# Work order
Search the listing below for the word "classes" and return each line that contains it.

# Records supplied
* * * * * * * * *

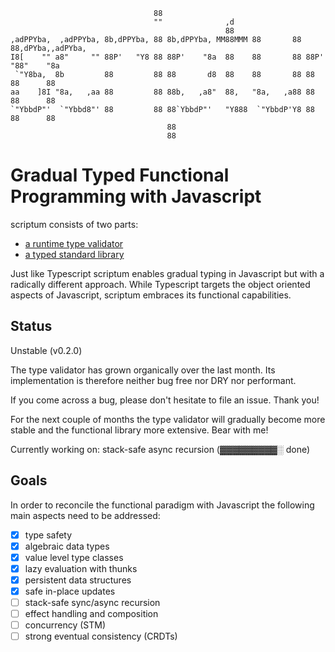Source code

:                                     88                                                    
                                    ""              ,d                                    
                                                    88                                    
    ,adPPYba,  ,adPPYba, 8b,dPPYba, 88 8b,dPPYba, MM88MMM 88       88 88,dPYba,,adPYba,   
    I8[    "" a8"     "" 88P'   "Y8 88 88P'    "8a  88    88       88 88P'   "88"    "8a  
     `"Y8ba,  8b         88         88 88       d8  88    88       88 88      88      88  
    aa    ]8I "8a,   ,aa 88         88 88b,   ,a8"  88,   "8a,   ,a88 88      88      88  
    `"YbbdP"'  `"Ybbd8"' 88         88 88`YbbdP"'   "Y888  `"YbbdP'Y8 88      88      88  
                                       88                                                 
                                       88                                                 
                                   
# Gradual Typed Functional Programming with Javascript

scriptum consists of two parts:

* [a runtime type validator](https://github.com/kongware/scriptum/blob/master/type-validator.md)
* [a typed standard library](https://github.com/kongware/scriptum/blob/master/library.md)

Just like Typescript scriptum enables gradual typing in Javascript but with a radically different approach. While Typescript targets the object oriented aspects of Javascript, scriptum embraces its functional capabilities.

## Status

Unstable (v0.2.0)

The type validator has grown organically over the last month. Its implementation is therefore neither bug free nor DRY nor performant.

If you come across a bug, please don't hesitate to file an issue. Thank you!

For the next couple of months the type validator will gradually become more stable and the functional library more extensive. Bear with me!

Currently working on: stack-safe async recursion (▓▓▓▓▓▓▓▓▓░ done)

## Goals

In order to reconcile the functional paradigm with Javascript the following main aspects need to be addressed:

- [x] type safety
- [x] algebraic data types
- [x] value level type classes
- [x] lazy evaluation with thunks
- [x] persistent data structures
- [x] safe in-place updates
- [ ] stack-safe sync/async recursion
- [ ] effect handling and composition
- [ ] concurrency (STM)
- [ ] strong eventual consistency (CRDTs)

* * * * * * * * *

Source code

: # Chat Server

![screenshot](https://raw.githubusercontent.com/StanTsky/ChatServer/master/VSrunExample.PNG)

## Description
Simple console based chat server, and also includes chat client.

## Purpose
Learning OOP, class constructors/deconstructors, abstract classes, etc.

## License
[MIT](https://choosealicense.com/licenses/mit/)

* * * * * * * * *

# Task output
- [x] value level type classes
Learning OOP, class constructors/deconstructors, abstract classes, etc.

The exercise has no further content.